Mais malgré ses multiples fonctions publiques, l’homme fuit la presse comme la peste, surtout les journalistes de Casablanca et de Rabat. Après moult essais, Le360 était parvenu, en 2018, à l’accrocher pour un échange téléphonique. Peine perdue: le député a vite fait d’abréger la discussion, prétextant sa présence… aux Lieux saints pour une Omra.

En revanche, Abdenbi Bioui apprécie l’attention médiatique et les micros quand il conduit une activité caritative, lui qui préside plusieurs associations, la plus connue étant la Fondation Basma.

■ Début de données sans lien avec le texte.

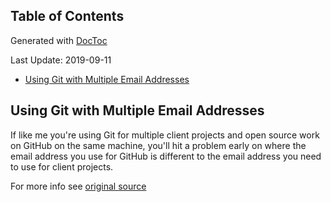 <!-- START doctoc generated TOC please keep comment here to allow auto update -->
<!-- DON'T EDIT THIS SECTION, INSTEAD RE-RUN doctoc TO UPDATE -->

## Table of Contents
Generated with [DocToc](https://github.com/thlorenz/doctoc)

Last Update: 2019-09-11

- [Using Git with Multiple Email Addresses](#using-git-with-multiple-email-addresses)

<!-- END doctoc generated TOC please keep comment here to allow auto update -->

## Using Git with Multiple Email Addresses
If like me you're using Git for multiple client projects and open source work on GitHub on the same machine, you'll hit a problem early on where the email address you use for GitHub is different to the email address you need to use for client projects.

For more info see [original source](https://www.kevinkuszyk.com/2018/12/10/git-tips-6-using-git-with-multiple-email-addresses/) 

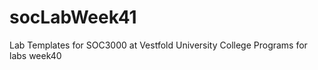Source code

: socLabWeek41
============

Lab Templates for SOC3000 at Vestfold University College
Programs for labs week40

Ou encore quand il lance les travaux de désenclavement de l’une des communes de la région, exploitant pour ce faire les propres équipements de sa société.

La descente aux enfers

On ne sait si cette ultime affaire judiciaire, visiblement la plus périlleuse, signera la fin de l’épopée Bioui. L’enquête, toujours en cours, le dira dans les prochaines semaines. Le 7 octobre 2023, les enquêteurs de la BNPJ mènent un véritable raid dans une ferme appartenant à son beau-frère, située dans la commune rurale de Bni Khaled, près de Bni Drar. Plusieurs camions et des tonnes de drogue, ainsi que de grandes sommes d’argent y sont saisis. Abderrahim Bioui, son frère, est arrêté en compagnie de plusieurs personnes, dont trois ressortissants algériens et un ancien président de la commune de Aïn Bni Mathar.

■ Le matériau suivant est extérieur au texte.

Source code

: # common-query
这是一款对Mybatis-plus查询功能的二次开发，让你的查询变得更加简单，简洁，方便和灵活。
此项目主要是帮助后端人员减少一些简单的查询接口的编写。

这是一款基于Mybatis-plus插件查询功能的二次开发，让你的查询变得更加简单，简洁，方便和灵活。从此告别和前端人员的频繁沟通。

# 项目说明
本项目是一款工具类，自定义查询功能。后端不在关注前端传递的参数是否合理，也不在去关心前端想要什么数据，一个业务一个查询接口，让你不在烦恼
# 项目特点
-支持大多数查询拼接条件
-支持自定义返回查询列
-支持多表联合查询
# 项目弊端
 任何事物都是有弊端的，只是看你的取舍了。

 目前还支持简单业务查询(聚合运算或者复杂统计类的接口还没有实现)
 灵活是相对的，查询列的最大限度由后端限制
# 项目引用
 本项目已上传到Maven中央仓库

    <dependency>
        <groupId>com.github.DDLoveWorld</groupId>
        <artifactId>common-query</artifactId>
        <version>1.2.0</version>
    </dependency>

Abdenbi Bioui est ensuite auditionné à plusieurs reprises par la BNPJ à Casablanca et est, à chaque fois, libéré. Jusqu’au 21 décembre, date de son arrestation avec 24 autres prévenus, événement qui a provoqué un véritable séisme au sein de la scène politique.

«Cest cette fameuse élite que le PAM vendait aux Marocains un peu partout pour laminer les partis traditionnels, qui ont de vraies assises. Vous voyez le résultat. Une reddition de comptes générale est nécessaire», commente un ancien député d’Oujda.

Incarcérés à Oukacha, Saïd Naciri, Abdenbi Bioui et compagnie seront une nouvelle fois entendus par le juge d’instruction à partir du 25 janvier. Et il y a fort à parier que leurs échanges révèleront encore des surprises. L’affaire du «Malien» n’a pas fini de secouer le landerneau politique et économique du pays…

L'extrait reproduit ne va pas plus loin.